• What this task involves
Every entry is to be returned unchanged, and no picture is to be included.

(Source material)

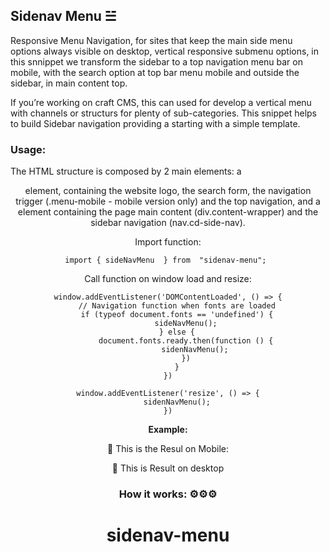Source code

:  ## Sidenav Menu ☱

Responsive Menu Navigation, for sites that keep the main side menu options always visible on desktop, vertical responsive submenu options, in this snnippet we transform the sidebar to a top navigation menu bar on mobile, with the search option at top bar menu mobile and outside the sidebar, in main content top.

If you’re working on craft CMS, this can used for develop a vertical menu with channels or structurs for plenty of sub-categories. This snippet helps to build Sidebar navigation providing a starting with a simple template.


### Usage:


The HTML structure is composed by 2 main elements: a <header> element, containing the website logo, the search form, the navigation trigger (.menu-mobile - mobile version only) and the top navigation, and a <main> element containing the page main content (div.content-wrapper) and the sidebar navigation (nav.cd-side-nav).

Import function:

    import { sideNavMenu  } from  "sidenav-menu"; 
	
Call function on window load and resize:

    window.addEventListener('DOMContentLoaded', () => {
        // Navigation function when fonts are loaded
        if (typeof document.fonts == 'undefined') {
            sideNavMenu();
        } else {
            document.fonts.ready.then(function () {
                sidenNavMenu();
            })
        }
    })
    
    window.addEventListener('resize', () => {
        sidenNavMenu();
    })

**Example:**


	
🥽 This is the Resul on Mobile:

🥽 This is Result on desktop



### How it works: ⚙⚙⚙

# sidenav-menu
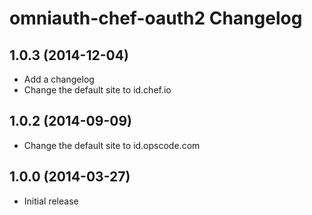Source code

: # omniauth-chef-oauth2 Changelog

## 1.0.3 (2014-12-04)

* Add a changelog
* Change the default site to id.chef.io

## 1.0.2 (2014-09-09)

* Change the default site to id.opscode.com

## 1.0.0 (2014-03-27)

* Initial release

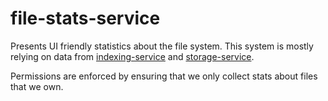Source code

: # file-stats-service

Presents UI friendly statistics about the file system. This system is mostly
relying on data from [indexing-service](../indexing-service) and
[storage-service](../storage-service).

Permissions are enforced by ensuring that we only collect stats about files
that we own.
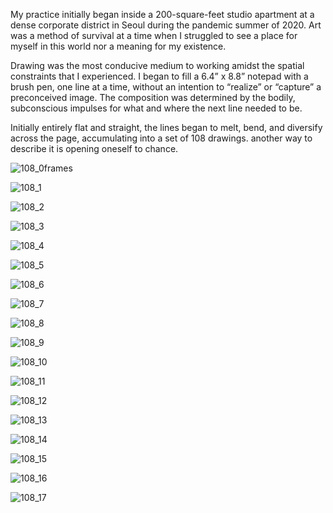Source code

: My practice initially began inside a 200-square-feet studio apartment at a dense corporate district in Seoul during the pandemic summer of 2020. Art was a method of survival at a time when I struggled to see a place for myself in this world nor a meaning for my existence. 
 
 Drawing was the most conducive medium to working amidst the spatial constraints that I experienced. I began to fill a 6.4” x 8.8” notepad with a brush pen, one line at a time, without an intention to “realize” or “capture” a preconceived image. The composition was determined by the bodily, subconscious impulses for what and where the next line needed to be. 

 Initially entirely flat and straight, the lines began to melt, bend, and diversify across the page, accumulating into a set of 108 drawings. another way to describe it is opening oneself to chance.

![108_0frames](../../images/drawing/108_0.png)

![108_1](../../images/drawing/108_1.png)

![108_2](../../images/drawing/108_2.png)

![108_3](../../images/drawing/108_3.png)

![108_4](../../images/drawing/108_4.png)

![108_5](../../images/drawing/108_5.png)

![108_6](../../images/drawing/108_6.png)

![108_7](../../images/drawing/108_7.png)

![108_8](../../images/drawing/108_8.png)

![108_9](../../images/drawing/108_9.png)

![108_10](../../images/drawing/108_10.png)

![108_11](../../images/drawing/108_11.png)

![108_12](../../images/drawing/108_12.png)

![108_13](../../images/drawing/108_13.png)

![108_14](../../images/drawing/108_14.png)

![108_15](../../images/drawing/108_15.png)

![108_16](../../images/drawing/108_16.png)

![108_17](../../images/drawing/108_17.png)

(End Source material)

• Answer box
Source code

:  ## Sidenav Menu ☱

Responsive Menu Navigation, for sites that keep the main side menu options always visible on desktop, vertical responsive submenu options, in this snnippet we transform the sidebar to a top navigation menu bar on mobile, with the search option at top bar menu mobile and outside the sidebar, in main content top.

If you’re working on craft CMS, this can used for develop a vertical menu with channels or structurs for plenty of sub-categories. This snippet helps to build Sidebar navigation providing a starting with a simple template.


### Usage:


The HTML structure is composed by 2 main elements: a <header> element, containing the website logo, the search form, the navigation trigger (.menu-mobile - mobile version only) and the top navigation, and a <main> element containing the page main content (div.content-wrapper) and the sidebar navigation (nav.cd-side-nav).

Import function:

    import { sideNavMenu  } from  "sidenav-menu"; 
	
Call function on window load and resize:

    window.addEventListener('DOMContentLoaded', () => {
        // Navigation function when fonts are loaded
        if (typeof document.fonts == 'undefined') {
            sideNavMenu();
        } else {
            document.fonts.ready.then(function () {
                sidenNavMenu();
            })
        }
    })
    
    window.addEventListener('resize', () => {
        sidenNavMenu();
    })

**Example:**


	
🥽 This is the Resul on Mobile:

🥽 This is Result on desktop



### How it works: ⚙⚙⚙

# sidenav-menu
Source code

: # omniauth-chef-oauth2 Changelog

## 1.0.3 (2014-12-04)

* Add a changelog
* Change the default site to id.chef.io

## 1.0.2 (2014-09-09)

* Change the default site to id.opscode.com

## 1.0.0 (2014-03-27)

* Initial release

Source code

: # file-stats-service

Presents UI friendly statistics about the file system. This system is mostly
relying on data from [indexing-service](../indexing-service) and
[storage-service](../storage-service).

Permissions are enforced by ensuring that we only collect stats about files
that we own.
Source code

: My practice initially began inside a 200-square-feet studio apartment at a dense corporate district in Seoul during the pandemic summer of 2020. Art was a method of survival at a time when I struggled to see a place for myself in this world nor a meaning for my existence. 
 
 Drawing was the most conducive medium to working amidst the spatial constraints that I experienced. I began to fill a 6.4” x 8.8” notepad with a brush pen, one line at a time, without an intention to “realize” or “capture” a preconceived image. The composition was determined by the bodily, subconscious impulses for what and where the next line needed to be. 

 Initially entirely flat and straight, the lines began to melt, bend, and diversify across the page, accumulating into a set of 108 drawings. another way to describe it is opening oneself to chance.

![108_0frames](../../images/drawing/108_0.png)

![108_1](../../images/drawing/108_1.png)

![108_2](../../images/drawing/108_2.png)

![108_3](../../images/drawing/108_3.png)

![108_4](../../images/drawing/108_4.png)

![108_5](../../images/drawing/108_5.png)

![108_6](../../images/drawing/108_6.png)

![108_7](../../images/drawing/108_7.png)

![108_8](../../images/drawing/108_8.png)

![108_9](../../images/drawing/108_9.png)

![108_10](../../images/drawing/108_10.png)

![108_11](../../images/drawing/108_11.png)

![108_12](../../images/drawing/108_12.png)

![108_13](../../images/drawing/108_13.png)

![108_14](../../images/drawing/108_14.png)

![108_15](../../images/drawing/108_15.png)

![108_16](../../images/drawing/108_16.png)

![108_17](../../images/drawing/108_17.png)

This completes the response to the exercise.